Find the line with "# Documentation". Transcribe it and each later line of the data exactly, up to and including the last.

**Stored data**
=======

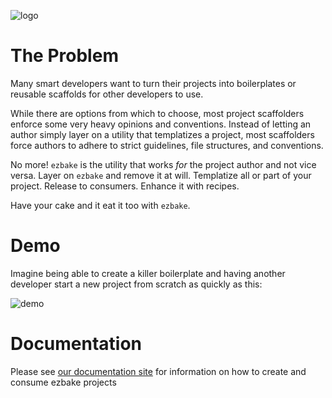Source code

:![logo](https://github.com/appirio-digital/ezbake/blob/master/ezbake-logo.png)

# The Problem

Many smart developers want to turn their projects into boilerplates or reusable scaffolds for other developers to use.  

While there are options from which to choose, most project scaffolders enforce some very heavy opinions and conventions. Instead of letting an author simply layer on a utility that templatizes a project, most scaffolders force authors to adhere to strict guidelines, file structures, and conventions.

No more! `ezbake` is the utility that works _for_ the project author and not vice versa. Layer on `ezbake` and remove it at will.  Templatize all or part of your project.  Release to consumers.  Enhance it with recipes.

Have your cake and it eat it too with `ezbake`.

# Demo

Imagine being able to create a killer boilerplate and having another developer start a new project from scratch as quickly as this:

![demo](https://media.giphy.com/media/3ov9jYm56sAXmT4aPK/giphy.gif)

# Documentation

Please see [our documentation site](https://appirio-digital.github.io/ezbake/) for information on how to create and consume ezbake projects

=======

**WRITTEN RESPONSE**
# Documentation

Please see [our documentation site](https://appirio-digital.github.io/ezbake/) for information on how to create and consume ezbake projects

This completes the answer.